2
votes

I have data with repeat measurements on each subject (id) at a variable number of timepoints. I would like to retain two row for each subject, timepoint == 0 and the timepoint closest to 4. In the case rows with two candidate timepoints equally distant from 4, e.g. (3, 5), I want to chose the lowest (3).

As shown in the 'choice' column of the image below, rows with "x" would not be retained.

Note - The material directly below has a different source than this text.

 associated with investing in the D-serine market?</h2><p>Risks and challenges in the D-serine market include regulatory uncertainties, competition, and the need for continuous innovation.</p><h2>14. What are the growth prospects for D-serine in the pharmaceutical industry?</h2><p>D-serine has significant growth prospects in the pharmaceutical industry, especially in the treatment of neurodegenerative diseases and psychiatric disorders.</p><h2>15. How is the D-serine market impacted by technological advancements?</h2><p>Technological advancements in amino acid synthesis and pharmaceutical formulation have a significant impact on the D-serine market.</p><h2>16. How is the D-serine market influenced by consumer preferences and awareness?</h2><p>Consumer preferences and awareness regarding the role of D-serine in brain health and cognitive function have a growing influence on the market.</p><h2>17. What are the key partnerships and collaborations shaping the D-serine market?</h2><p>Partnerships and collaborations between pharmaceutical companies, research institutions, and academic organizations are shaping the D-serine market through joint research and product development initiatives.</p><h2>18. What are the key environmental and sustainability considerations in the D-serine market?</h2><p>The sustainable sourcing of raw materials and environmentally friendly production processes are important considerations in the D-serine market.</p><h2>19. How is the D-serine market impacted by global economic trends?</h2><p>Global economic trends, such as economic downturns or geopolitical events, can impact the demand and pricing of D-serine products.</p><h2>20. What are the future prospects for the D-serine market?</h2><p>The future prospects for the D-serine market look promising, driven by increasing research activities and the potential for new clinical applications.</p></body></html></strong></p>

 dat <- structure(list(id = c(172507L, 172507L, 172507L, 172525L, 172525L, 
172525L, 172526L, 172526L, 172526L, 172527L, 172527L, 172527L, 
172527L, 172527L), timepoint = c(0L, 2L, 6L, 0L, 4L, 5L, 0L, 
5L, 2L, 2L, 3L, 5L, 6L, 0L)), class = "data.frame", row.names = c(NA, 
-14L))

enter image description here

4
What's the logic for retaining timepoint = 3 for the single instance of id = 172528, but discarding timepoint = 5 for the single instance of 172529, or timepoint = 6 for the single instance of 172530 ?neilfws
I'm also confused. Why discard the single measurements for id = 172529 and id = 172530?Maurits Evers
I believe the data now matches the first two columns of the image, as intended.user25494

4 Answers

6
votes

We could arrange by id and timepoint and for every group select the first occurrence when timepoint == 0 and minimum absolute value between 4 - timepoint. Since we have arranged it by timepoint which.min will select first timepoint with lower value (in case of tie).

library(dplyr)
dat %>%
  arrange(id, timepoint) %>%
  group_by(id) %>%
  slice(c(which.max(timepoint == 0), which.min(abs(4- timepoint))))

#     id timepoint
#   <int>     <int>
#1 172507         0
#2 172507         2
#3 172525         0
#4 172525         4
#5 172526         0
#6 172526         5
#7 172527         0
#8 172527         3
2
votes

Can you do something like this. Arranging by the distance and then the timepoint will put the smallest closest value first. Then you can use the first() function to grab the first value or filter for when the timepoint is zero.

library(tidyverse)

dat %>% 
  mutate(dist = abs(4-timepoint)) %>% 
  arrange(id, dist, timepoint) %>% 
  group_by(id) %>% 
  filter(timepoint %in% c(0, first(timepoint))) %>% 
  ungroup() %>% 
  arrange(id, timepoint)

2
votes

Here's the data.table solution. It relies on the assumption that each ID will have a timepoint of 0. Otherwise, you should use which.max(timepoint == 0). Credit to Ronak Shah for the which.min approach.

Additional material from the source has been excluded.